Have neural networks gone beyond our understanding?
Artificial intelligence has seen an enormous growth spurt with the application of ‘deep neural networks’. Such networks are taking over more and more tasks from humans in a nearly unparalleled manner. But who still understands how they work?
Neural networks are being used increasingly often and with increasing success. For example in driverless cars, medical diagnosis, the board game ‘GO’ or recognising animals in pictures. Rather than programming a computer explicitly for a certain task, researchers let deep neutral networks (DNN) figure out for themselves what the typical characteristics are of the input and tell us what this input means.
This usually concerns big data, and is always about high-dimensional datasets. Because each pixel is a variable, photographs, for instance, easily have tens of thousands of dimensions. Medical data, such as the results of a gene expression test, are high-
dimensional as well.
People understand the input and output of a neural network. But its inner workings are a black box.
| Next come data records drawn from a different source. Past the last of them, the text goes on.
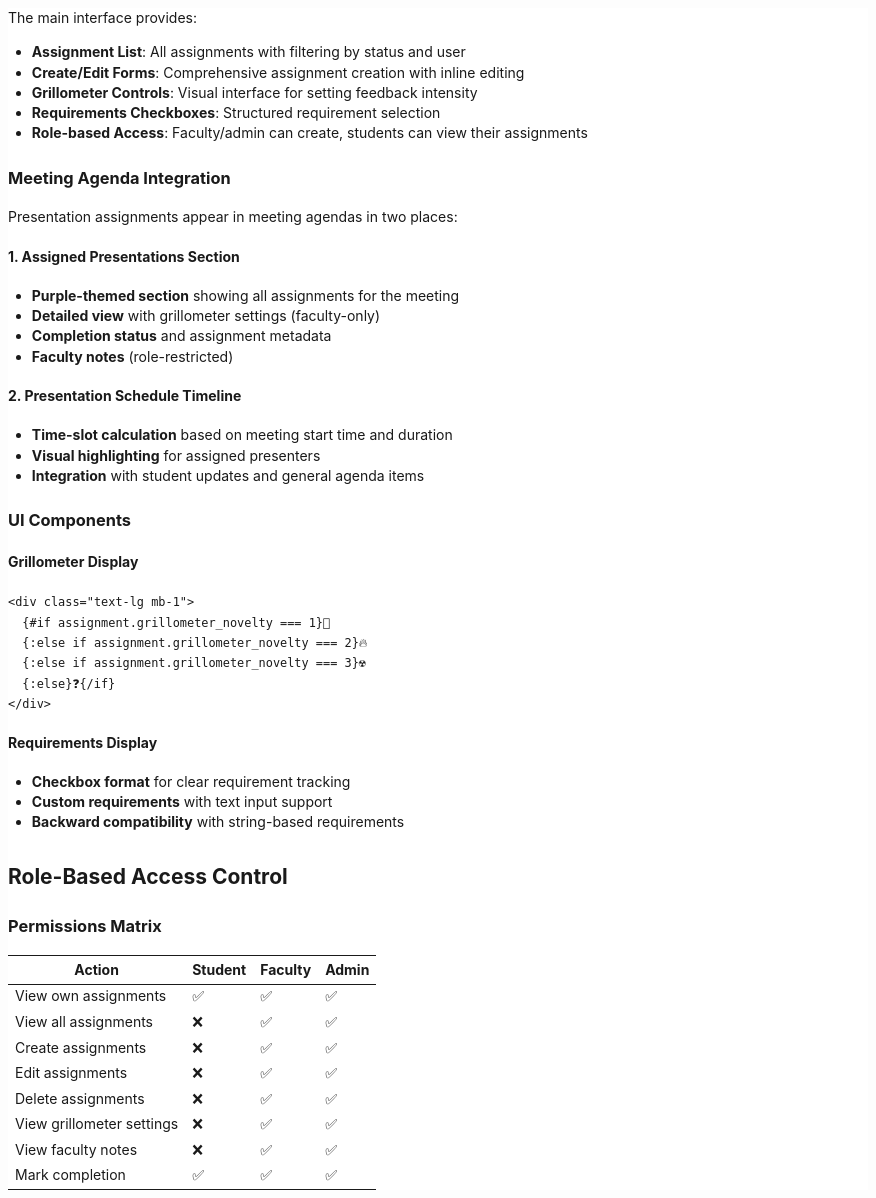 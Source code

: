 The main interface provides:
- **Assignment List**: All assignments with filtering by status and user
- **Create/Edit Forms**: Comprehensive assignment creation with inline editing
- **Grillometer Controls**: Visual interface for setting feedback intensity
- **Requirements Checkboxes**: Structured requirement selection
- **Role-based Access**: Faculty/admin can create, students can view their assignments

### Meeting Agenda Integration

Presentation assignments appear in meeting agendas in two places:

#### 1. Assigned Presentations Section
- **Purple-themed section** showing all assignments for the meeting
- **Detailed view** with grillometer settings (faculty-only)
- **Completion status** and assignment metadata
- **Faculty notes** (role-restricted)

#### 2. Presentation Schedule Timeline
- **Time-slot calculation** based on meeting start time and duration
- **Visual highlighting** for assigned presenters
- **Integration** with student updates and general agenda items

### UI Components

#### Grillometer Display
```svelte
<div class="text-lg mb-1">
  {#if assignment.grillometer_novelty === 1}🧊
  {:else if assignment.grillometer_novelty === 2}🔥
  {:else if assignment.grillometer_novelty === 3}☢️
  {:else}❓{/if}
</div>
```

#### Requirements Display
- **Checkbox format** for clear requirement tracking
- **Custom requirements** with text input support
- **Backward compatibility** with string-based requirements

## Role-Based Access Control

### Permissions Matrix

| Action | Student | Faculty | Admin |
|--------|---------|---------|-------|
| View own assignments | ✅ | ✅ | ✅ |
| View all assignments | ❌ | ✅ | ✅ |
| Create assignments | ❌ | ✅ | ✅ |
| Edit assignments | ❌ | ✅ | ✅ |
| Delete assignments | ❌ | ✅ | ✅ |
| View grillometer settings | ❌ | ✅ | ✅ |
| View faculty notes | ❌ | ✅ | ✅ |
| Mark completion | ✅ | ✅ | ✅ |

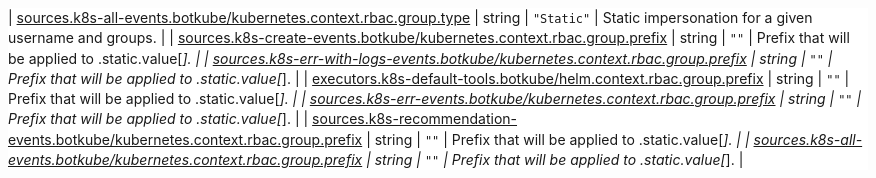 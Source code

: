| [sources.k8s-all-events.botkube/kubernetes.context.rbac.group.type](https://github.com/kubeshop/botkube/blob/release-1.0/helm/botkube/values.yaml#L125)                                       | string | `"Static"`                                                                                                                                                                                                                  | Static impersonation for a given username and groups.                                                                                                                                                                                                                                                                                                                                                                            |
| [sources.k8s-create-events.botkube/kubernetes.context.rbac.group.prefix](https://github.com/kubeshop/botkube/blob/release-1.0/helm/botkube/values.yaml#L127)                                  | string | `""`                                                                                                                                                                                                                        | Prefix that will be applied to .static.value[*].                                                                                                                                                                                                                                                                                                                                                                                 |
| [sources.k8s-err-with-logs-events.botkube/kubernetes.context.rbac.group.prefix](https://github.com/kubeshop/botkube/blob/release-1.0/helm/botkube/values.yaml#L127)                           | string | `""`                                                                                                                                                                                                                        | Prefix that will be applied to .static.value[*].                                                                                                                                                                                                                                                                                                                                                                                 |
| [executors.k8s-default-tools.botkube/helm.context.rbac.group.prefix](https://github.com/kubeshop/botkube/blob/release-1.0/helm/botkube/values.yaml#L127)                                      | string | `""`                                                                                                                                                                                                                        | Prefix that will be applied to .static.value[*].                                                                                                                                                                                                                                                                                                                                                                                 |
| [sources.k8s-err-events.botkube/kubernetes.context.rbac.group.prefix](https://github.com/kubeshop/botkube/blob/release-1.0/helm/botkube/values.yaml#L127)                                     | string | `""`                                                                                                                                                                                                                        | Prefix that will be applied to .static.value[*].                                                                                                                                                                                                                                                                                                                                                                                 |
| [sources.k8s-recommendation-events.botkube/kubernetes.context.rbac.group.prefix](https://github.com/kubeshop/botkube/blob/release-1.0/helm/botkube/values.yaml#L127)                          | string | `""`                                                                                                                                                                                                                        | Prefix that will be applied to .static.value[*].                                                                                                                                                                                                                                                                                                                                                                                 |
| [sources.k8s-all-events.botkube/kubernetes.context.rbac.group.prefix](https://github.com/kubeshop/botkube/blob/release-1.0/helm/botkube/values.yaml#L127)                                     | string | `""`                                                                                                                                                                                                                        | Prefix that will be applied to .static.value[*].                                                                                                                                                                                                                                                                                                                                                                                 | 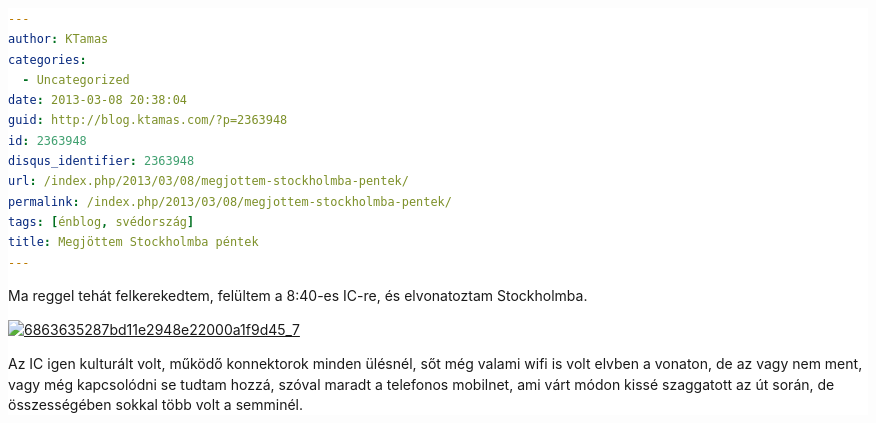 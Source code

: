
 ```yaml
---
author: KTamas
categories:
  - Uncategorized
date: 2013-03-08 20:38:04
guid: http://blog.ktamas.com/?p=2363948
id: 2363948
disqus_identifier: 2363948
url: /index.php/2013/03/08/megjottem-stockholmba-pentek/
permalink: /index.php/2013/03/08/megjottem-stockholmba-pentek/
tags: [énblog, svédország]
title: Megjöttem Stockholmba péntek
---
```


Ma reggel tehát felkerekedtem, felültem a 8:40-es IC-re, és elvonatoztam Stockholmba.

[<img src="/wp-content/uploads/2013/03/6863635287bd11e2948e22000a1f9d45_7.jpg" alt="6863635287bd11e2948e22000a1f9d45_7" width="612" height="612" class="aligncenter size-full wp-image-2363949" srcset="/wp-content/uploads/2013/03/6863635287bd11e2948e22000a1f9d45_7.jpg 612w, /wp-content/uploads/2013/03/6863635287bd11e2948e22000a1f9d45_7-150x150.jpg 150w, /wp-content/uploads/2013/03/6863635287bd11e2948e22000a1f9d45_7-300x300.jpg 300w" sizes="(max-width: 612px) 100vw, 612px" />](/wp-content/uploads/2013/03/6863635287bd11e2948e22000a1f9d45_7.jpg)

Az IC igen kulturált volt, működő konnektorok minden ülésnél, sőt még valami wifi is volt elvben a vonaton, de az vagy nem ment, vagy még kapcsolódni se tudtam hozzá, szóval maradt a telefonos mobilnet, ami várt módon kissé szaggatott az út során, de összességében sokkal több volt a semminél.
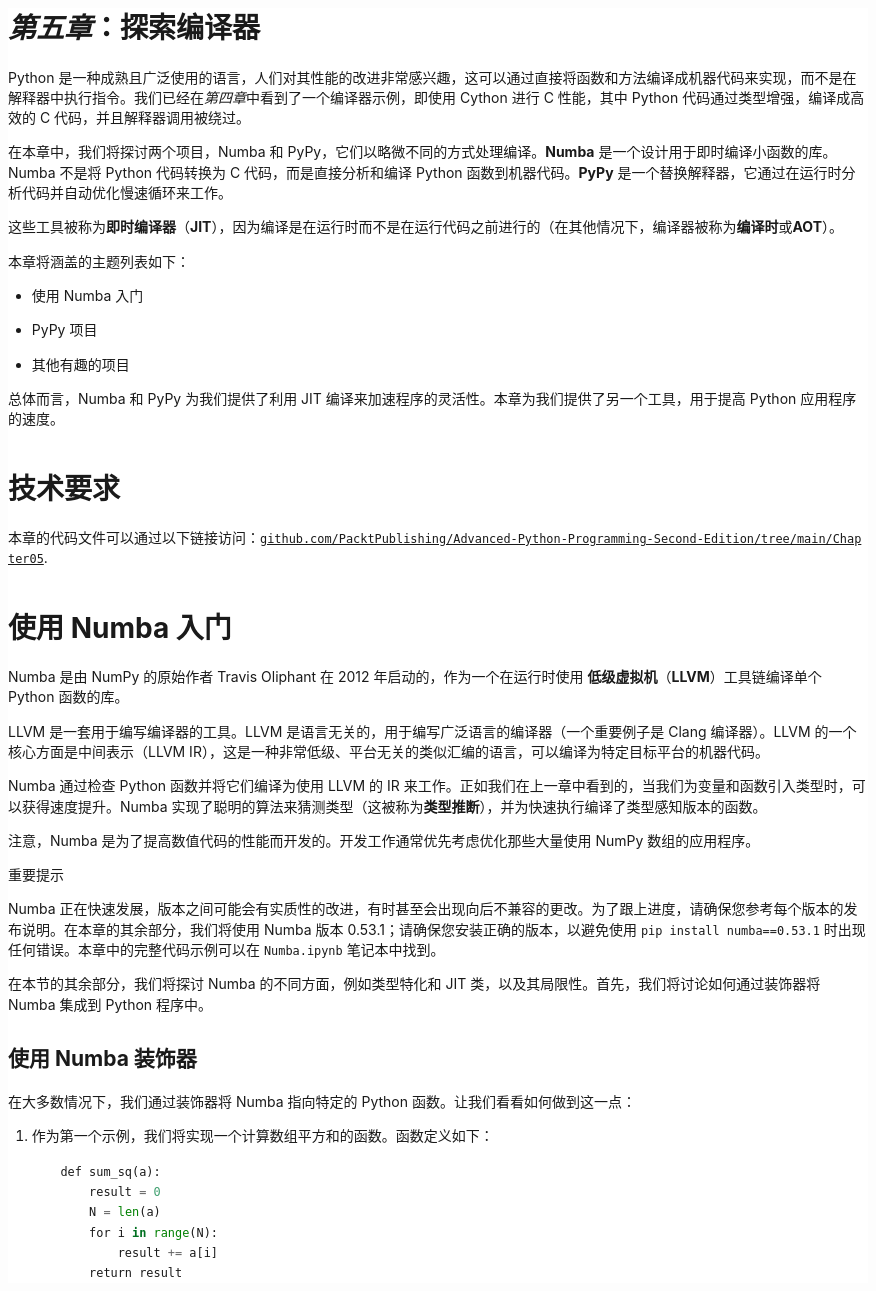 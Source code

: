 # *第五章*：探索编译器

Python 是一种成熟且广泛使用的语言，人们对其性能的改进非常感兴趣，这可以通过直接将函数和方法编译成机器代码来实现，而不是在解释器中执行指令。我们已经在*第四章*中看到了一个编译器示例，即使用 Cython 进行 C 性能，其中 Python 代码通过类型增强，编译成高效的 C 代码，并且解释器调用被绕过。

在本章中，我们将探讨两个项目，Numba 和 PyPy，它们以略微不同的方式处理编译。**Numba** 是一个设计用于即时编译小函数的库。Numba 不是将 Python 代码转换为 C 代码，而是直接分析和编译 Python 函数到机器代码。**PyPy** 是一个替换解释器，它通过在运行时分析代码并自动优化慢速循环来工作。

这些工具被称为**即时编译器**（**JIT**），因为编译是在运行时而不是在运行代码之前进行的（在其他情况下，编译器被称为**编译时**或**AOT**）。

本章将涵盖的主题列表如下：

+   使用 Numba 入门

+   PyPy 项目

+   其他有趣的项目

总体而言，Numba 和 PyPy 为我们提供了利用 JIT 编译来加速程序的灵活性。本章为我们提供了另一个工具，用于提高 Python 应用程序的速度。

# 技术要求

本章的代码文件可以通过以下链接访问：[`github.com/PacktPublishing/Advanced-Python-Programming-Second-Edition/tree/main/Chapter05`](https://github.com/PacktPublishing/Advanced-Python-Programming-Second-Edition/tree/main/Chapter05).

# 使用 Numba 入门

Numba 是由 NumPy 的原始作者 Travis Oliphant 在 2012 年启动的，作为一个在运行时使用 **低级虚拟机**（**LLVM**）工具链编译单个 Python 函数的库。

LLVM 是一套用于编写编译器的工具。LLVM 是语言无关的，用于编写广泛语言的编译器（一个重要例子是 Clang 编译器）。LLVM 的一个核心方面是中间表示（LLVM IR），这是一种非常低级、平台无关的类似汇编的语言，可以编译为特定目标平台的机器代码。

Numba 通过检查 Python 函数并将它们编译为使用 LLVM 的 IR 来工作。正如我们在上一章中看到的，当我们为变量和函数引入类型时，可以获得速度提升。Numba 实现了聪明的算法来猜测类型（这被称为**类型推断**），并为快速执行编译了类型感知版本的函数。

注意，Numba 是为了提高数值代码的性能而开发的。开发工作通常优先考虑优化那些大量使用 NumPy 数组的应用程序。

重要提示

Numba 正在快速发展，版本之间可能会有实质性的改进，有时甚至会出现向后不兼容的更改。为了跟上进度，请确保您参考每个版本的发布说明。在本章的其余部分，我们将使用 Numba 版本 0.53.1；请确保您安装正确的版本，以避免使用 `pip install numba==0.53.1` 时出现任何错误。本章中的完整代码示例可以在 `Numba.ipynb` 笔记本中找到。

在本节的其余部分，我们将探讨 Numba 的不同方面，例如类型特化和 JIT 类，以及其局限性。首先，我们将讨论如何通过装饰器将 Numba 集成到 Python 程序中。

## 使用 Numba 装饰器

在大多数情况下，我们通过装饰器将 Numba 指向特定的 Python 函数。让我们看看如何做到这一点：

1.  作为第一个示例，我们将实现一个计算数组平方和的函数。函数定义如下：

    ```py
        def sum_sq(a):
            result = 0
            N = len(a)
            for i in range(N):
                result += a[i]
            return result
    ```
It feels unsettling to have computers make judgements in a way that we ourselves do not understand.
A test dataset of 60,000 hand-written numbers (28x28 pixels), displayed by the tSNE algorithm as ten almost completely unoverlapping clusters.
Improving the algorithm
Nicola Pezzotti, TU Delft doctoral candidate in the Computer Graphics and Visualisation group (Faculty of EEMCS), did a work placement at Google. There, he improved the
algorithm (t-distributed Stochastic Neighbour Embedding, or t-SNE) used to visualise the data in a high- dimensional dataset as a number of low dimensions, suitable for human beings. The algorithm can be used, for instance, to display a large dataset of 60,000 digitalised hand-written numbers (28x28 pixels) as clusters in a two-dimensional figure. In addition, Pezzotti's improved algorithm is a powerful tool for understanding the workings and quality of neural networks.
Visual representation
If a neural network is poorly designed, or poorly trained, it will make mistakes when interpreting new data input. But going through a large validation dataset by hand to separate out unexpected and undesired results would be a hopeless task. After all, the output from a neural network is also extremely high-dimensional as well and hard for people to visualise. In recognising animals, the output for each new figure may comprise, for instance, a long series of numbers, with each number representing the probability of the figure being a dog, pigeon, elephant, etc.
A visual representation of this data, using the tSNE algorithm, gives very quick clarity. Is there too much overlap between clusters, or have some small clusters unexpectedly appeared, perhaps? For computer scientists, these are signs that they need to redesign or retrain the DNN.
Nicola Pezzotti made his implementation of the algorithm so fast that anyone can use it, at home on a simple desktop computer or even via a web browser. In the meantime, Google has added it to its open source software platform for the design and validation of neural networks (‘Tensorflow.js’). The basis for the greatly improved algorithm was to use the physics concept of a ‘field’.
Off-label use
Biomedical researchers at Leiden University Medical Center (LUMC) have applied the tSNE algorithm, but without using a neural network. The researchers measured from large batches of individual cells the extent to which certain proteins appeared on the cell surface.
Visualisation with the tSNE algorithm showed them that undiscovered human immune system cell types and new intermediary stages of stem cells could still be present, and how these could be identified. The researchers were subsequently able to demonstrate the presence of these types of cells by searching for them specifically.